For centuries, Bahamians have interacted with and influenced the inhabitants of the Florida Keys. This paper briefly explores some of the early connections between The Bahamas and the keys and describes Bahamian contributions to the beginning of the salt industry in Key West. In the 1820s and 1830s American businessmen interested in developing natural salt ponds recognized the importance of Bahamian expertise. They visited the Bahamas, studied the salt industry there, and imported Bahamian knowledge and technology to begin their own enterprise. Appended to the paper is an anonymous newspaper account1 of a visit to the Bahamas in 1829 that provides excellent information about the Bahamian solar evaporation system used on Rum Key and by extension, Exuma, Long Island, and Rose Island.2 It also offers some comparative notes on the salt industry in Massachusetts.
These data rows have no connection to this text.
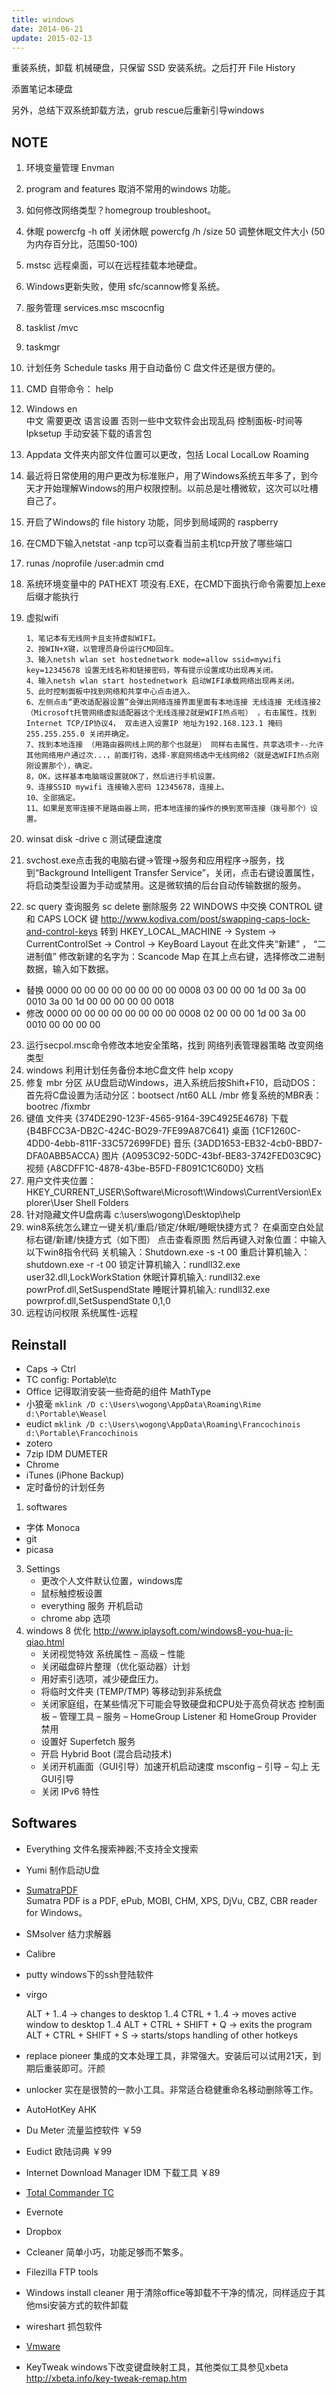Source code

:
 ```yaml
---
title: windows
date: 2014-06-21
update: 2015-02-13
---
```


重装系统，卸载 机械硬盘，只保留 SSD 安装系统。之后打开 File History

添置笔记本硬盘

另外，总结下双系统卸载方法，grub rescue后重新引导windows

## NOTE
1. 环境变量管理 Envman
3. program and features 取消不常用的windows 功能。
4. 如何修改网络类型？homegroup troubleshoot。
5. 休眠
        powercfg -h off 关闭休眠
        powercfg /h /size 50   调整休眠文件大小 (50为内存百分比，范围50-100)
6. mstsc 远程桌面，可以在远程挂载本地硬盘。
7. Windows更新失败，使用 sfc/scannow修复系统。
8. 服务管理 services.msc mscocnfig
9. tasklist /mvc
0. taskmgr
10. 计划任务 Schedule tasks 用于自动备份 C 盘文件还是很方便的。
11. CMD 自带命令： help
12. Windows en   
    中文 需要更改 语言设置 否则一些中文软件会出现乱码 控制面板-时间等
    lpksetup 手动安装下载的语言包
12. Appdata 文件夹内部文件位置可以更改，包括 Local LocalLow Roaming
13. 最近将日常使用的用户更改为标准账户，用了Windows系统五年多了，到今天才开始理解Windows的用户权限控制。以前总是吐槽微软，这次可以吐槽自己了。
14. 开启了Windows的 file history 功能，同步到局域网的 raspberry
15. 在CMD下输入netstat -anp tcp可以查看当前主机tcp开放了哪些端口
16. runas /noprofile /user:admin cmd
17. 系统环境变量中的 PATHEXT 项没有.EXE，在CMD下面执行命令需要加上exe后缀才能执行
18. 虚拟wifi

        1、笔记本有无线网卡且支持虚拟WIFI。 
        2、按WIN+X键，以管理员身份运行CMD回车。
        3、输入netsh wlan set hostednetwork mode=allow ssid=mywifi key=12345678 设置无线名称和链接密码，等有提示设置成功出现再关闭。 
        4、输入netsh wlan start hostednetwork 启动WIFI承载网络出现再关闭。 
        5、此时控制面板中找到网络和共享中心点击进入。 
        6、左侧点击“更改适配器设置”会弹出网络连接界面里面有本地连接 无线连接 无线连接2（Microsoft托管网络虚拟适配器这个无线连接2就是WIFI热点啦） ，右击属性，找到Internet TCP/IP协议4， 双击进入设置IP 地址为192.168.123.1 掩码255.255.255.0 关闭并确定。 
        7、找到本地连接 （用路由器网线上网的那个也就是） 同样右击属性，共享选项卡--允许其他网络用户通过次...，前面打钩，选择-家庭网络选中无线网络2（就是选WIFI热点刚刚设置那个），确定。 
        8，OK，这样基本电脑端设置就OK了，然后进行手机设置。 
        9、连接SSID mywifi 连接输入密码 12345678，连接上。 
        10、全部搞定。 
        11、如果是宽带连接不是路由器上网，把本地连接的操作的换到宽带连接（拨号那个）设置。
19. winsat disk -drive c 测试硬盘速度
20. svchost.exe点击我的电脑右键->管理->服务和应用程序->服务，找到“Background Intelligent Transfer Service”，关闭，点击右键设置属性，将启动类型设置为手动或禁用。这是微软搞的后台自动传输数据的服务。
21. sc query 查询服务 sc delete 删除服务
22 WINDOWS 中交换 CONTROL 键和 CAPS LOCK 键
<http://www.kodiva.com/post/swapping-caps-lock-and-control-keys>
转到  HKEY_LOCAL_MACHINE -> System -> CurrentControlSet -> Control -> KeyBoard Layout
在此文件夹“新建” ， “二进制值”
修改新建的名字为：Scancode Map
在其上点右键，选择修改二进制数据，输入如下数据。
- 替换
0000 00 00 00 00 00 00 00 00
0008 03 00 00 00 1d 00 3a 00
0010 3a 00 1d 00 00 00 00 00
0018
- 修改
0000 00 00 00 00 00 00 00 00
0008 02 00 00 00 1d 00 3a 00
0010 00 00 00 00

23. 运行secpol.msc命令修改本地安全策略，找到 网络列表管理器策略 改变网络类型 
24. windows 利用计划任务备份本地C盘文件
    help xcopy
25. 修复 mbr 分区
    从U盘启动Windows，进入系统后按Shift+F10，启动DOS：
    首先将C盘设置为活动分区：bootsect /nt60 ALL /mbr
    修复系统的MBR表：bootrec /fixmbr
16. 
    键值 
    文件夹
    {374DE290-123F-4565-9164-39C4925E4678}	下载
    {B4BFCC3A-DB2C-424C-BO29-7FE99A87C641}	桌面
    {1CF1260C-4DD0-4ebb-811F-33C572699FDE} 
    音乐
    {3ADD1653-EB32-4cb0-BBD7-DFA0ABB5ACCA} 
    图片
    {A0953C92-50DC-43bf-BE83-3742FED03C9C}	视频
    {A8CDFF1C-4878-43be-B5FD-F8091C1C60D0}	文档
17. 用户文件夹位置：HKEY_CURRENT_USER\Software\Microsoft\Windows\CurrentVersion\Explorer\User Shell Folders
18. 针对隐藏文件U盘病毒 c:\users\wogong\Desktop\help
19.  win8系统怎么建立一键关机/重启/锁定/休眠/睡眠快捷方式？
在桌面空白处鼠标右键/新建/快捷方式（如下图）
点击查看原图
然后再键入对象位置：中输入以下win8指令代码
关机输入：Shutdown.exe -s -t 00
重启计算机输入：shutdown.exe -r -t 00
锁定计算机输入：rundll32.exe user32.dll,LockWorkStation
休眠计算机输入: rundll32.exe powrProf.dll,SetSuspendState
睡眠计算机输入: rundll32.exe powrprof.dll,SetSuspendState 0,1,0
20. 远程访问权限 系统属性-远程

## Reinstall
* Caps -> Ctrl
* TC config: Portable\tc
* Office 记得取消安装一些奇葩的组件 MathType
* 小狼毫 `mklink /D c:\Users\wogong\AppData\Roaming\Rime d:\Portable\Weasel`
* eudict `mklink /D c:\Users\wogong\AppData\Roaming\Francochinois d:\Portable\Francochinois`
* zotero
* 7zip IDM DUMETER
* Chrome  
* iTunes (iPhone Backup)
* 定时备份的计划任务

1. softwares
  - 字体 Monoca
  - git
  - picasa
3. Settings
   - 更改个人文件默认位置，windows库
   - 鼠标触控板设置
   - everything 服务 开机启动
   - chrome abp 选项
4. windows 8 优化 <http://www.iplaysoft.com/windows8-you-hua-ji-qiao.html>
    - 关闭视觉特效 系统属性 – 高级 – 性能
    - 关闭磁盘碎片整理（优化驱动器）计划
    - 用好索引选项，减少硬盘压力。
    - 将临时文件夹 (TEMP/TMP) 等移动到非系统盘
    - 关闭家庭组，在某些情况下可能会导致硬盘和CPU处于高负荷状态 控制面板 – 管理工具 – 服务 – HomeGroup Listener 和 HomeGroup Provider 禁用
    - 设置好 Superfetch 服务
    - 开启 Hybrid Boot (混合启动技术)
    - 关闭开机画面（GUI引导）加速开机启动速度 msconfig – 引导 – 勾上 无GUI引导
    - 关闭 IPv6 特性

## Softwares
* Everything
    文件名搜索神器;不支持全文搜索
* Yumi
    制作启动U盘
* [SumatraPDF](http://blog.kowalczyk.info/software/sumatrapdf/free-pdf-reader.html)  
    Sumatra PDF is a PDF, ePub, MOBI, CHM, XPS, DjVu, CBZ, CBR reader for Windows。  
* SMsolver 结力求解器
* Calibre
* putty
    windows下的ssh登陆软件 
* virgo

    ALT + 1..4             -> changes to desktop 1..4
    CTRL + 1..4            -> moves active window to desktop 1..4
    ALT + CTRL + SHIFT + Q -> exits the program
    ALT + CTRL + SHIFT + S -> starts/stops handling of other hotkeys

* replace pioneer
    集成的文本处理工具，非常强大。安装后可以试用21天，到期后重装即可。汗颜
* unlocker
    实在是很赞的一款小工具。非常适合稳健重命名移动删除等工作。
* AutoHotKey AHK
* Du Meter
    流量监控软件 ￥59
* Eudict
    欧陆词典 ￥99
* Internet Download Manager IDM
    下载工具 ￥89
* [Total Commander TC](/wiki/tc)
* Evernote
* Dropbox
* Ccleaner
    简单小巧，功能足够而不繁多。
* Filezilla
    FTP tools
* Windows install cleaner
      用于清除office等卸载不干净的情况，同样适应于其他msi安装方式的软件卸载
* wireshart
    抓包软件
* [Vmware](/wiki/vmware)
* KeyTweak
    windows下改变键盘映射工具，其他类似工具参见xbeta  
    <http://xbeta.info/key-tweak-remap.htm>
New England entrepreneurs who fished the Keys constantly looked for new sources of income. For example, fishing vessels from Southern Connecticut often supplemented their regular work by wrecking. An extract from the journal of the sloop Gallant about a wrecked vessel is revelatory:

She proved to be the Schooner Ceres of Norfolk Capt Brown loaded with flour and hams. We carried out anchors and tried to get her off when we could not and went to onloading of her and landing the cargo we soon found she had bilged and began to throw overboard but it all drove on shore. At 5 pm we had landed all her cargo and took everything out of her and part of the smacks crews staid [sic] on shore all night.3

Some such as the Mallory family of Mystic, Connecticut opened a commercial branch in Key West and became prominent merchants there. Others from Massachusetts, investigated the potential of salt production,4 possibly because of that product's success in their home state or in the neighboring Bahamas. Griffith Roberts, a Key West store owner in the 1820s, explained:

While he resided on said island, many persons visited it from the Bahamas islands, and elsewhere, who were said to be practical salt-makers, who frequently said, that the salt ponds were of the same character of those of the Bahamas, and that there was no doubt very large quantities of salt could be made from them.5

The natural advantages of Key West - access to salt water, a dry climate with plenty of sunshine -increased speculation about the birth of a salt industry. A visitor described what he found: "In the course of our walk, we observed a number of cavities in the rocks along the shore bordering on salt ponds, filled with salt. These cavities have been overflown by high tides, and the water remaining, has been evaporated."6 Another observed noted that the salt water ponds were especially saline: "Here where the water contains 1/3 more salt - the evaporation is at least twice as rapid and the season comprises nearly the whole year.7

One of earliest businessmen, William Adee Whitehead, sought to capitalize on the situation. He spoke of potential production levels of 60,000 bushels.8 Whitehead never entered production, but set the stage for later development. As it was, he faced enough difficulty raising money for the project:.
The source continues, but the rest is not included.